▶ **Requirement**
Please copy every line from the records below that contains the string "mobile".

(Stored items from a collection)
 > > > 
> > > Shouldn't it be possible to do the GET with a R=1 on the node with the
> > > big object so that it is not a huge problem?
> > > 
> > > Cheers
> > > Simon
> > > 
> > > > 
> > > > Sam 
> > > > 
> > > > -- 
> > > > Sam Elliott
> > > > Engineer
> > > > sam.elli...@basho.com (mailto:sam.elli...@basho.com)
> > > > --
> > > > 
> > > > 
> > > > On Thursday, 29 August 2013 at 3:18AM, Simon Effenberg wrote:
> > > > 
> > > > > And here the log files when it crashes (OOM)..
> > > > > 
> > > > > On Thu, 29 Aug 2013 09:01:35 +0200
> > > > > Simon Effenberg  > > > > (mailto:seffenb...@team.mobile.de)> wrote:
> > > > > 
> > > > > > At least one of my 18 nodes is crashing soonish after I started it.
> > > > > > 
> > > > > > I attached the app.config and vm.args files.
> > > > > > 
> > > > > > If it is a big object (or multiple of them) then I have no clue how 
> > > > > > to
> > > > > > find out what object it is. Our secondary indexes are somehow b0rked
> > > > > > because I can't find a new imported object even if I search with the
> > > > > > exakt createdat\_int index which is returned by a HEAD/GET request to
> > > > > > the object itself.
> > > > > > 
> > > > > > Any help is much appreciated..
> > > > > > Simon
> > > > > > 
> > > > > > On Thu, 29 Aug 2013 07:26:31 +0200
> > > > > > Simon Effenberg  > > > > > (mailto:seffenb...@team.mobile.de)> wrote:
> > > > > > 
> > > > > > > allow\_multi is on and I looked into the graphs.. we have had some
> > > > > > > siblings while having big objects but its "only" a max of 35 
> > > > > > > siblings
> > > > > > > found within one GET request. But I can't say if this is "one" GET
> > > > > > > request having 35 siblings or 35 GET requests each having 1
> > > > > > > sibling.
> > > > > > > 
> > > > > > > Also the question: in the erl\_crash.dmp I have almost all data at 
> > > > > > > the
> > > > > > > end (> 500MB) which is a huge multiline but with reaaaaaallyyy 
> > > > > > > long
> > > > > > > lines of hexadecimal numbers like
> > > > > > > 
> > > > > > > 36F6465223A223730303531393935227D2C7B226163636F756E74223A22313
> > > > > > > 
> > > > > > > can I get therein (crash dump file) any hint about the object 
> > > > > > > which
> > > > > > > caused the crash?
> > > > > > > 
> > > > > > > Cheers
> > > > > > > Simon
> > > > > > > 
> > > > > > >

▶ **Reply**
> > > > > Simon Effenberg  > > > > (mailto:seffenb...@team.mobile.de)> wrote:
> > > > > > Simon Effenberg  > > > > > (mailto:seffenb...@team.mobile.de)> wrote:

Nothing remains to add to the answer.